Setting up an ELK stack with lumberjack (logstash-forwarder) for log processing on EC2/CentOS.
The logs at the company for which I work have grown to such a point where the normal unix tools such as grep, cat and tail are grossly inefficient. After researching various log transports and indexing tools, we decided to go for Elasticsearch, Logstash and Kibana (ELK).
The three tools of ELK are maintained by the same group of people and work well together as a result.

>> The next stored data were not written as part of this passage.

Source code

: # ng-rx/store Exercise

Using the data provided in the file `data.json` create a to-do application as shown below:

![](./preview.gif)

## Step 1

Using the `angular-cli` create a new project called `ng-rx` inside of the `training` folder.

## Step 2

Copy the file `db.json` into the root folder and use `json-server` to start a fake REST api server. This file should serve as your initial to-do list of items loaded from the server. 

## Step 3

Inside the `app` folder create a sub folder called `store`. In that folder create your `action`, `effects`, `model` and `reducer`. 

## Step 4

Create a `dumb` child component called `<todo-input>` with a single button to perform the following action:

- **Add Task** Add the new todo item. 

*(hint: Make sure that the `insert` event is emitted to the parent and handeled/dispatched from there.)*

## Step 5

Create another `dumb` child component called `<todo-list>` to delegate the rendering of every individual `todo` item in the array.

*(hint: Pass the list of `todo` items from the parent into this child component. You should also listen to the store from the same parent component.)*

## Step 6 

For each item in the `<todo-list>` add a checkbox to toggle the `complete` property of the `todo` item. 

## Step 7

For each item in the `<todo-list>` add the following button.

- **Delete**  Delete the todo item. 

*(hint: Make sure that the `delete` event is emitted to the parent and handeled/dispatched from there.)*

I used the helpful blog post Centralizing Logs with Lumberjack, Logstash, and Elasticsearch by Brian Altenhofel to get up and running, but that post is out of date. Here's how I got a stack up and running on an Amazon EC2 instance running CentOS.
Java
Both Elasticsearch and Logstash use the JVM, so you'll need to install Java if it isn't already installed on your system.
Use yum search
to find a package similarly named to java-1.7.0-openjdk.x86_64 : OpenJDK Runtime Environment
to choose a version of Java to install. At the time this was written, Java 7 was the latest version; java-1.7.0-openjdk.
sudo yum search java sudo yum install java-1.7.0-openjdk
Elasticsearch
ES is a highly available, scalable RESTful search service. Built on top of Apache Lucene, it has support for clusters and full text search and works with JSON documents.
Get the latest RPM from the ELK downloads page. Get the DEB for Debian and Debian derivatives such as Ubuntu. One could download the gzipped tarball and setup an init.d config, but I'm not going into that, here.
cd /tmp wget https://download.elasticsearch.org/elasticsearch/elasticsearch/elasticsearch-1.2.1.noarch.rpm sha1sum elasticsearch-1.2.1.noarch.rpm sudo yum install elasticsearch-1.2.1.noarch.rpm
Compare the output of sha1sum
to the SHA1 hash on the download page and make sure that they match before installing Elasticsearch.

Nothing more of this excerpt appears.